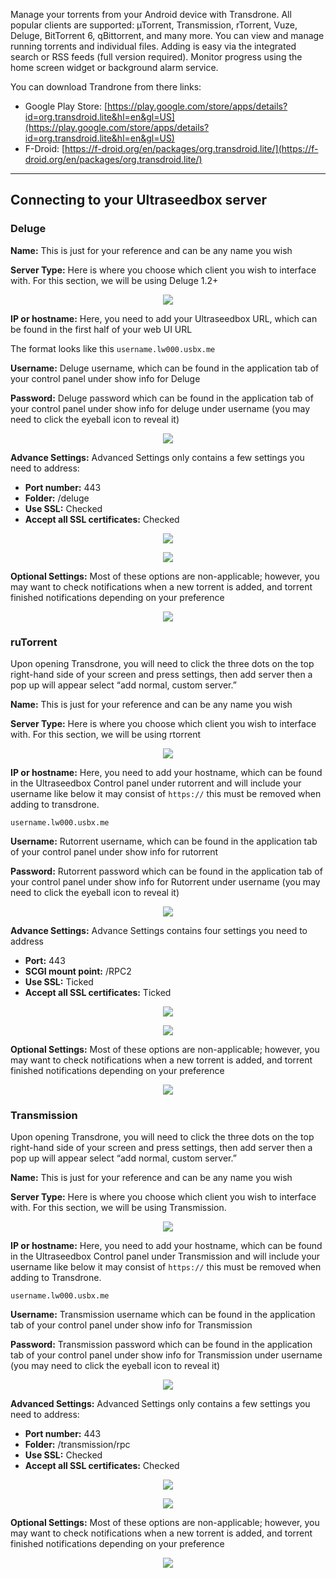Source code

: Manage your torrents from your Android device with Transdrone. All popular clients are supported: µTorrent, Transmission, rTorrent, Vuze, Deluge, BitTorrent 6, qBittorrent, and many more. You can view and manage running torrents and individual files. Adding is easy via the integrated search or RSS feeds (full version required). Monitor progress using the home screen widget or background alarm service.

You can download Trandrone from there links:

* Google Play Store: [https://play.google.com/store/apps/details?id=org.transdroid.lite&hl=en&gl=US](https://play.google.com/store/apps/details?id=org.transdroid.lite&hl=en&gl=US)
* F-Droid: [https://f-droid.org/en/packages/org.transdroid.lite/](https://f-droid.org/en/packages/org.transdroid.lite/)

***

## Connecting to your Ultraseedbox server
### Deluge

**Name:** This is just for your reference and can be any name you wish

**Server Type:** Here is where you choose which client you wish to interface with. For this section, we will be using Deluge 1.2+

<p align="center"><img src="https://i.imgur.com/Jmi8rnA.jpg"></p>

**IP or hostname:** Here, you need to add your Ultraseedbox URL, which can be found in the first half of your web UI URL  

The format looks like this `username.lw000.usbx.me`

**Username:** Deluge username, which can be found in the application tab of your control panel under show info for Deluge 

**Password:** Deluge password which can be found in the application tab of your control panel under show info for deluge under username (you may need to click the eyeball icon to reveal it)

<p align="center"><img src="https://i.imgur.com/wdfZTOu.jpg"></p>

**Advance Settings:** Advanced Settings only contains a few settings  you need to address:

* **Port number:** 443
* **Folder:** /deluge
* **Use SSL:** Checked
* **Accept all SSL certificates:** Checked

<p align="center"><img src="https://i.imgur.com/yCSQW85.jpg"></p>

<p align="center"><img src="https://i.imgur.com/UUmIRgU.jpg"></p>

**Optional Settings:** Most of these options are non-applicable; however, you may want to check notifications when a new torrent is added, and torrent finished notifications depending on your preference 

<p align="center"><img src="https://i.imgur.com/pdeoC2H.jpg"></p>

### ruTorrent

Upon opening Transdrone, you will need to click the three dots on the top right-hand side of your screen and press settings, then add server then a pop up will appear select “add normal, custom server.”

**Name:** This is just for your reference and can be any name you wish

**Server Type:** Here is where you choose which client you wish to interface with. For this section, we will be using rtorrent

<p align="center"><img src="https://i.imgur.com/Jmi8rnA.jpg"></p>

**IP or hostname:** Here, you need to add your hostname, which can be found in the Ultraseedbox Control panel under rutorrent and will include your username like below it may consist of `https://` this must be removed when adding to transdrone.

`username.lw000.usbx.me`

**Username:** Rutorrent username, which can be found in the application tab of your control panel under show info for rutorrent

**Password:** Rutorrent password which can be found in the application tab of your control panel under show info for Rutorrent under username (you may need to click the eyeball icon to reveal it)

<p align="center"><img src="https://i.imgur.com/MTFJjBn.jpg"></p>

**Advance Settings:** Advance Settings contains four settings you need to address 

* **Port:** 443
* **SCGI mount point:** /RPC2
* **Use SSL:** Ticked
* **Accept all SSL certificates:** Ticked

<p align="center"><img src="https://i.imgur.com/FLI02e4.jpg"></p>

<p align="center"><img src="https://i.imgur.com/wzNjURl.jpg"></p>

**Optional Settings:** Most of these options are non-applicable; however, you may want to check notifications when a new torrent is added, and torrent finished notifications depending on your preference 

<p align="center"><img src="https://i.imgur.com/pdeoC2H.jpg"></p>

### Transmission

Upon opening Transdrone, you will need to click the three dots on the top right-hand side of your screen and press settings, then add server then a pop up will appear select “add normal, custom server.”

**Name:** This is just for your reference and can be any name you wish

**Server Type:** Here is where you choose which client you wish to interface with. For this section, we will be using Transmission.

<p align="center"><img src="https://i.imgur.com/Jmi8rnA.jpg"></p>

**IP or hostname:** Here, you need to add your hostname, which can be found in the Ultraseedbox Control panel under Transmission and will include your username like below it may consist of `https://` this must be removed when adding to Transdrone.

`username.lw000.usbx.me`

**Username:** Transmission username which can be found in the application tab of your control panel under show info for Transmission 

**Password:** Transmission password which can be found in the application tab of your control panel under show info for Transmission under username (you may need to click the eyeball icon to reveal it)

<p align="center"><img src="https://i.imgur.com/7hgdYWE.jpg"></p>

**Advanced Settings:** Advanced Settings only contains a few settings you need to address:

* **Port number:** 443
* **Folder:** /transmission/rpc
* **Use SSL:** Checked
* **Accept all SSL certificates:** Checked

<p align="center"><img src="https://i.imgur.com/PyaHW3K.jpg"></p>

<p align="center"><img src="https://i.imgur.com/yBqamRb.jpg"></p>

**Optional Settings:** Most of these options are non-applicable; however, you may want to check notifications when a new torrent is added, and torrent finished notifications depending on your preference 

<p align="center"><img src="https://i.imgur.com/pdeoC2H.jpg"></p>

• **ASSIGNMENT**
Give again only the lines of the material above that run from the one with "few settings you" through the end, both included, exactly as they appear.

• **RESULT FOR THIS EXERCISE**
**Advanced Settings:** Advanced Settings only contains a few settings you need to address:

* **Port number:** 443
* **Folder:** /transmission/rpc
* **Use SSL:** Checked
* **Accept all SSL certificates:** Checked

<p align="center"><img src="https://i.imgur.com/PyaHW3K.jpg"></p>

<p align="center"><img src="https://i.imgur.com/yBqamRb.jpg"></p>

**Optional Settings:** Most of these options are non-applicable; however, you may want to check notifications when a new torrent is added, and torrent finished notifications depending on your preference 

<p align="center"><img src="https://i.imgur.com/pdeoC2H.jpg"></p>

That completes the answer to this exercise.